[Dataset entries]

____

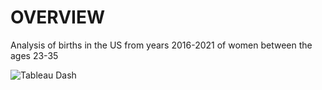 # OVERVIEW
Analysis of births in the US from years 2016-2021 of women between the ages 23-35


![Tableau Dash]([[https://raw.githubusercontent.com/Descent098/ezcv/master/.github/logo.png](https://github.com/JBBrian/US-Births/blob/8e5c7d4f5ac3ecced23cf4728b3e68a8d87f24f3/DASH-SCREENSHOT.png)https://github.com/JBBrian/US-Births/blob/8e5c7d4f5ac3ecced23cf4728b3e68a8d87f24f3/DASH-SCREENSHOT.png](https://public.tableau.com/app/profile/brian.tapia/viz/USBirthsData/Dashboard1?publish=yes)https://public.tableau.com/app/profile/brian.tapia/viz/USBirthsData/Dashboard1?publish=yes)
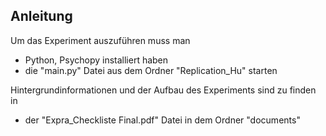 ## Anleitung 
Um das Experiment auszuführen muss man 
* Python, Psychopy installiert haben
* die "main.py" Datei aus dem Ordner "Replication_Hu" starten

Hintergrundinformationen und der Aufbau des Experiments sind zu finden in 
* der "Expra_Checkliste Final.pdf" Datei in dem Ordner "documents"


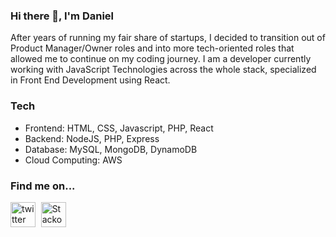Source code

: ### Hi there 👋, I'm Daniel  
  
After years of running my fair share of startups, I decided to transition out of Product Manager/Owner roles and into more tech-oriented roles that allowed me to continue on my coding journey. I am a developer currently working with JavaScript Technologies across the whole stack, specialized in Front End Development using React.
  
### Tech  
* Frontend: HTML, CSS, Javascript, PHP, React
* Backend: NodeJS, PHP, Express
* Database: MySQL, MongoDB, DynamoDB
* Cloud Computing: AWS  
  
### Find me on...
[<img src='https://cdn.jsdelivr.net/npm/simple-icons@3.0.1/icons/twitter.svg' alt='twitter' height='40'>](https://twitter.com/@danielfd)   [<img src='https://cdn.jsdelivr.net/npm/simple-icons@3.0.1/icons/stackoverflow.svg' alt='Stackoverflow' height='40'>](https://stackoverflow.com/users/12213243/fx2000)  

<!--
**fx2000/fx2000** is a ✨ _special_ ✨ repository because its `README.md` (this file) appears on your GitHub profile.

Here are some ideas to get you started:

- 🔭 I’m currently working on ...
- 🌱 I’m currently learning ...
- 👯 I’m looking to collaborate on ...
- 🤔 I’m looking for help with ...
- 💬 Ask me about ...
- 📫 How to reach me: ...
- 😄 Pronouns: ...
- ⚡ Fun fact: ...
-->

____

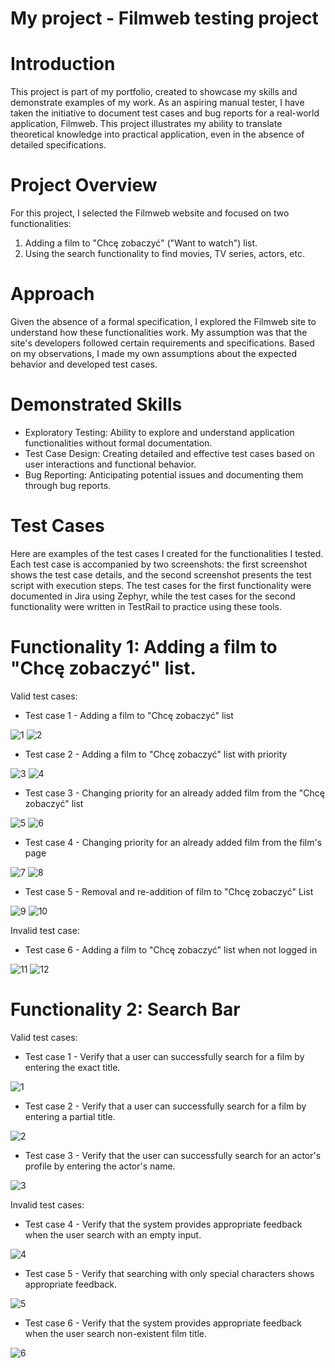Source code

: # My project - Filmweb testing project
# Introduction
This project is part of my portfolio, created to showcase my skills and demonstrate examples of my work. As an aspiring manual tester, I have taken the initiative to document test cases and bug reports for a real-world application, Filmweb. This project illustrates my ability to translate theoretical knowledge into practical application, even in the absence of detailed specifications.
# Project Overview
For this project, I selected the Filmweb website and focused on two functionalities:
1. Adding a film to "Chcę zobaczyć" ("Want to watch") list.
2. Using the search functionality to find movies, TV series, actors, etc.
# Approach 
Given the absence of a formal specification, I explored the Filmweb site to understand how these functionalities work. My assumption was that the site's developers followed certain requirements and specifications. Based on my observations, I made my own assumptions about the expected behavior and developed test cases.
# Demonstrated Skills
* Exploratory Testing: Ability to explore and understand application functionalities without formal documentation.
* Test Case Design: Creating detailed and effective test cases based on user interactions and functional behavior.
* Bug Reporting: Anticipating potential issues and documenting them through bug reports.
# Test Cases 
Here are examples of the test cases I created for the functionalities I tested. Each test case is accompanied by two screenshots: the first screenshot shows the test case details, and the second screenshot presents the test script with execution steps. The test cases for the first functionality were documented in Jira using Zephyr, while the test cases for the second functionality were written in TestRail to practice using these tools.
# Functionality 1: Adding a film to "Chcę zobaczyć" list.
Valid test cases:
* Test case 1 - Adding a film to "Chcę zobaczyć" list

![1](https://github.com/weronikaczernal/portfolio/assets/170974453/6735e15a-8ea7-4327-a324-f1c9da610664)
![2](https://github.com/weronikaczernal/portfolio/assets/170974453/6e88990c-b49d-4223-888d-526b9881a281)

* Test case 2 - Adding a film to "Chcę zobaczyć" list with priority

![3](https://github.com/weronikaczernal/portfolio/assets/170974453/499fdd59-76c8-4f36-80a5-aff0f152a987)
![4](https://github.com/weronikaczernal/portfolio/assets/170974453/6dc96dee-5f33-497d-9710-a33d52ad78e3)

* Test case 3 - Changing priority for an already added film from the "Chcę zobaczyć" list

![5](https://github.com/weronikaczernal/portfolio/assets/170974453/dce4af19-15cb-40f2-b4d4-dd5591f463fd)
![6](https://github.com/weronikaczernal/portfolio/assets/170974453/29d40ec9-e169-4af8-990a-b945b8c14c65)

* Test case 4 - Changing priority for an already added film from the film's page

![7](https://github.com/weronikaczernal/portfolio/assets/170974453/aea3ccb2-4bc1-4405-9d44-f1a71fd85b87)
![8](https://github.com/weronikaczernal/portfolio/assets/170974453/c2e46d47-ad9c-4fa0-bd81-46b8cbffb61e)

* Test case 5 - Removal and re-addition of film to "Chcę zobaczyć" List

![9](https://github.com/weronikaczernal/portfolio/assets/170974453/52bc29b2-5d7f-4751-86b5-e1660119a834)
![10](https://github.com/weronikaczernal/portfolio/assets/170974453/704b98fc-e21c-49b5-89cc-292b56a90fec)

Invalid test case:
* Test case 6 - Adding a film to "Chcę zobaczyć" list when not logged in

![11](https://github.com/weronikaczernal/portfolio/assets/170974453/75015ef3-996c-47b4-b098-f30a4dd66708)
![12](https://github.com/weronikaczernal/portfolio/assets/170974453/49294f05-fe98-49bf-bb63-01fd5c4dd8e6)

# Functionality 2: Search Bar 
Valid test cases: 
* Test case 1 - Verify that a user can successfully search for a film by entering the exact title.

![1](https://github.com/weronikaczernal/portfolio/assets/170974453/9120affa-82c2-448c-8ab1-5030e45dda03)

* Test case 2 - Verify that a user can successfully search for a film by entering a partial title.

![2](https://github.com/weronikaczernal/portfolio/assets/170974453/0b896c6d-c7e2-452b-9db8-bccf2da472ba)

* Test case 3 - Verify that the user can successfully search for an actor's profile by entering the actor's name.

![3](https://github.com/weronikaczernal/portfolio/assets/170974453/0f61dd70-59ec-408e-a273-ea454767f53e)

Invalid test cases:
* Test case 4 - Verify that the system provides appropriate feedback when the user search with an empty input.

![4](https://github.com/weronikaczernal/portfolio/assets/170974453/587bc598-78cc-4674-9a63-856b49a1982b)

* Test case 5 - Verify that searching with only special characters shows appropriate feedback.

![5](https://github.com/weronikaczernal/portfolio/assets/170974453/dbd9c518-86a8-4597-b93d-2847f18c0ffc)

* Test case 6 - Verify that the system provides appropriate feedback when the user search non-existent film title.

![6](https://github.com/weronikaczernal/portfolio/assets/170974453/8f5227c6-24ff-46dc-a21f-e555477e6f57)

____

→ **Task to complete**
When a line in the records holds the string "title", copy that line.

→ **Response box**
* Test case 1 - Verify that a user can successfully search for a film by entering the exact title.
* Test case 2 - Verify that a user can successfully search for a film by entering a partial title.
* Test case 6 - Verify that the system provides appropriate feedback when the user search non-existent film title.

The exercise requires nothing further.